Support Turns Promising Artists Into International Stars

Posted March. 14, 2005 22:22,   

한국어

One way of raising internationally acclaimed artists is to evaluate the work and create a network. Critic and author of the book, “To Be An Artist,” Park Young-taek (professor at Kyonggi University) pointed out, “Even authors with professional mentalities and spirits will be excluded from the system because they do not have connections, wealth, and relations in the educational world.” Professor Park admonishes that the quality of a piece is not determined by educational relations, previous work experience, or financial power, but by the process of work, results, viewpoints, and attitude, and that the art circles in Korea still revolve around controversy about the quality of a product or questioning the irrational structure.

Art personnel who have experience in foreign display projects or product purchasing say that young Korean artists have competent competitiveness in the international stage. They only point out the fabric of a network that these young artists lack. President of Arario Gallery Kim Chang-il, who recently became a hot topic by promising an astounding grant for young artists, said, “It should not be about discovering artists. It is necessary for those who are already artists to receive help in order to shine on the international stage” and continued, “Artists cannot approach directly, so eventually the art groups and the government should be responsible.”

Another method is to scout foreign curators to Korea. Many voice the urgent need for the formation of a network that would allow foreign curators who handled exhibition coordination to interact continuously with domestic art groups, important as sending our own artists abroad may be. Yoon Jae-gap, who focused on unearthing young talent from early on to operate “Loop,” a priority alternative space, says, “The biggest problem is that currently our art group is in need of international curators,” and added, “It is important to raise artists, but raising curators is just as important.” This means that we must actively introduce a visiting curator policy that is being pursued overseas on domestic turf, and invite renowned foreign curators to Korea frequently through this policy, exposing our artists and aiding to decide exhibition direction.

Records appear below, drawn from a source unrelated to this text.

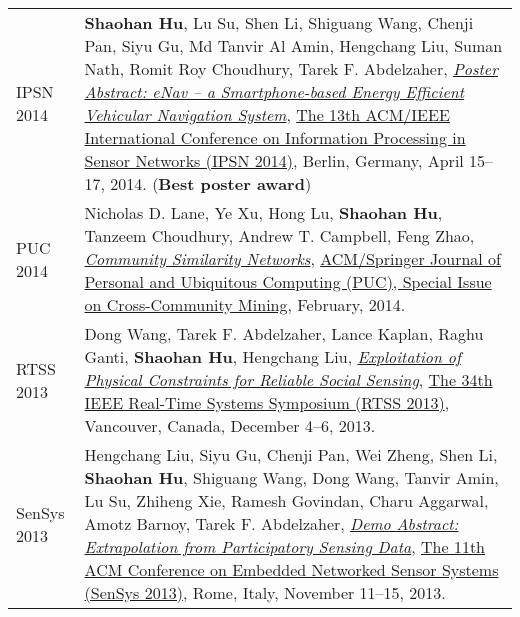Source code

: \begin{longtabu}{p{.51\sectionwidth} p{.78\resumewidth}}

{\sc IPSN 2014}\hypertarget{hu2014ipsn}{} &
\textbf{Shaohan Hu}, Lu Su, Shen Li, Shiguang Wang, Chenji Pan, Siyu Gu, Md Tanvir Al Amin, Hengchang Liu, Suman Nath, Romit Roy Choudhury, Tarek F. Abdelzaher,
\href{http://dl.acm.org/citation.cfm?id=2602374}{\emph{Poster Abstract: eNav -- a Smartphone-based Energy Efficient Vehicular Navigation System}},
\href{http://ipsn.acm.org/2014/}{\textsf{The 13th ACM/IEEE International Conference on Information Processing in Sensor Networks (IPSN 2014)}},
Berlin, Germany, April 15--17, 2014. (\textbf{Best poster award}) \\

{\sc PUC 2014}\hypertarget{lane2013puc}{} &
Nicholas D. Lane, Ye Xu, Hong Lu, \textbf{Shaohan Hu}, Tanzeem Choudhury, Andrew T. Campbell, Feng Zhao,
\href{http://link.springer.com/article/10.1007/s00779-013-0655-1}{\emph{Community Similarity Networks}},
\href{http://www.springer.com/computer/hci/journal/779}{\textsf{ACM/Springer Journal of Personal and Ubiquitous Computing (PUC), Special Issue on Cross-Community Mining}},
February, 2014. \\

{\sc RTSS 2013}\hypertarget{wang2013rtss}{} &
Dong Wang, Tarek F. Abdelzaher, Lance Kaplan, Raghu Ganti, \textbf{Shaohan Hu}, Hengchang Liu,
\href{http://ieeexplore.ieee.org/document/6728876}{\emph{Exploitation of Physical Constraints for Reliable Social Sensing}},
\href{http://2013.ieee-rtss.org/}{\textsf{The 34th IEEE Real-Time Systems Symposium (RTSS 2013)}},
Vancouver, Canada, December 4--6, 2013. \\

{\sc SenSys 2013}\hypertarget{liu2013sensys}{} &
Hengchang Liu, Siyu Gu, Chenji Pan, Wei Zheng, Shen Li, \textbf{Shaohan Hu}, Shiguang Wang, Dong Wang, Tanvir Amin, Lu Su, Zhiheng Xie, Ramesh Govindan, Charu Aggarwal, Amotz Barnoy, Tarek F. Abdelzaher,
\href{http://portal.acm.org/citation.cfm?id=2517431}{\emph{Demo Abstract: Extrapolation from Participatory Sensing Data}},
\href{http://sensys.acm.org/2013/}{\textsf{The 11th ACM Conference on Embedded Networked Sensor Systems (SenSys 2013)}},
Rome, Italy, November 11--15, 2013. \\


\end{longtabu}
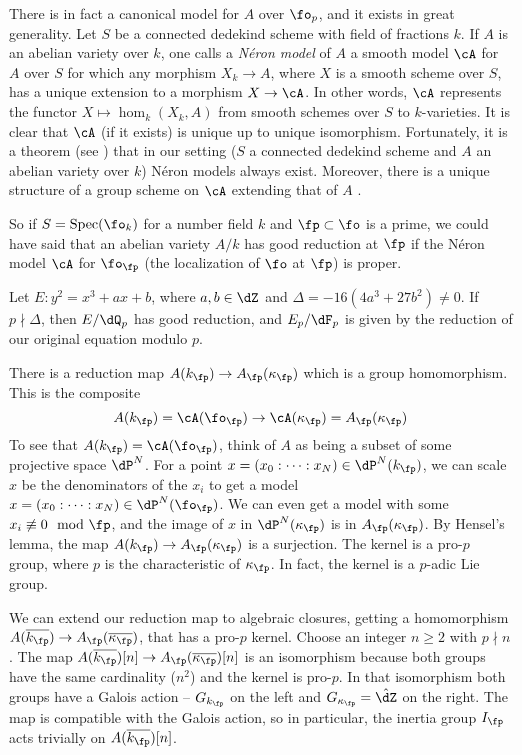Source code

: \documentclass{article}
\begin{document}
There is in fact a canonical model for $A$ over $\fo_p$, and it exists in great 
generality. Let $S$ be a connected dedekind scheme with field of fractions $k$. 
If $A$ is an abelian variety over $k$, one calls a \emph{N\'eron model} of $A$ 
a smooth model $\cA$ for $A$ over $S$ for which any morphism $X_k\to A$, where 
$X$ is a smooth scheme over $S$, has a unique extension to a morphism 
$X\to \cA$. In other words, $\cA$ represents the functor 
$X\mapsto \hom_k(X_k,A)$ from smooth schemes over $S$ to $k$-varieties. It is 
clear that $\cA$ (if it exists) is unique up to unique isomorphism. 
Fortunately, it is a theorem (see \cite[1.4.1]{blr90}) that in our setting 
($S$ a connected dedekind scheme and $A$ an abelian variety over $k$) N\'eron 
models always exist. Moreover, there is a unique structure of a group scheme 
on $\cA$ extending that of $A$ \cite[1.2.6]{blr90}. 

So if $S=\spec(\fo_k)$ for a number field $k$ and $\fp\subset \fo$ is a prime, 
we could have said that an abelian variety $A/k$ has good reduction at $\fp$ 
if the N\'eron model $\cA$ for $\fo_\fp$ (the localization of $\fo$ at 
$\fp$) is proper. 

\begin{example}
Let $E:y^2=x^3+a x+b$, where $a,b\in \dZ$ and $\Delta=-16(4 a^3+27b^2)\ne 0$. 
If $p\nmid \Delta$, then $E/\dQ_p$ has good reduction, and $E_p/\dF_p$ is given 
by the reduction of our original equation modulo $p$. 
\end{example}

There is a reduction map $A(k_\fp)\to A_\fp(\kappa_\fp)$ which is a group 
homomorphism. This is the composite 
\[
  A(k_\fp)=\cA(\fo_\fp) \to \cA(\kappa_\fp) = A_\fp(\kappa_\fp)
\]
To see that $A(k_\fp)=\cA(\fo_\fp)$, think of $A$ as being a subset of some 
projective space $\dP^N$. For a point
$x=(x_0:\cdots:x_N)\in \dP^N(k_\fp)$, we can scale $x$ be the 
denominators of the $x_i$ to get a model 
$x=(x_0:\cdots:x_N)\in\dP^N(\fo_\fp)$. We can even get a model with 
some $x_i\not\equiv 0\mod\fp$, and the image of $x$ in 
$\dP^N(\kappa_\fp)$ is in $A_\fp(\kappa_\fp)$. By Hensel's lemma, the 
map $A(k_\fp) \to A_\fp(\kappa_\fp)$ is a surjection. The kernel is a pro-$p$ 
group, where $p$ is the characteristic of $\kappa_\fp$. In fact, the kernel is 
a $p$-adic Lie group. 

We can extend our reduction map to algebraic closures, getting a homomorphism 
$A(\overline{k_\fp}) \to A_\fp(\overline{\kappa_\fp})$, that has a pro-$p$ 
kernel. Choose an integer $n\geqslant 2$ with $p\nmid n$. The map 
$A(\overline{k_\fp})[n] \to A_\fp(\overline{\kappa_\fp})[n]$ is an isomorphism 
because both groups have the same cardinality ($n^2$) and the kernel is 
pro-$p$. In that isomorphism both groups have a Galois action -- $G_{k_\fp}$ on 
the left and $G_{\kappa_\fp}=\hat\dZ$ on the right. The map is compatible with 
the Galois action, so in particular, the inertia group $I_\fp$ acts trivially 
on $A(\overline{k_\fp})[n]$. 
\end{document}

Finally, we must expand foreign markets through rearing famous artists. Art critic Choi Byung-shik (professor at Kyunghee University) says, “We must introduce a policy like Britain’s Turner Award that is given to young artists and make young celebrities even in domestic art communities,”and suggested, “If we choose an incentive-giving policy that selects a minority and give them prizes instead of a competition, they will be able to grow up to be stars on the international stage.”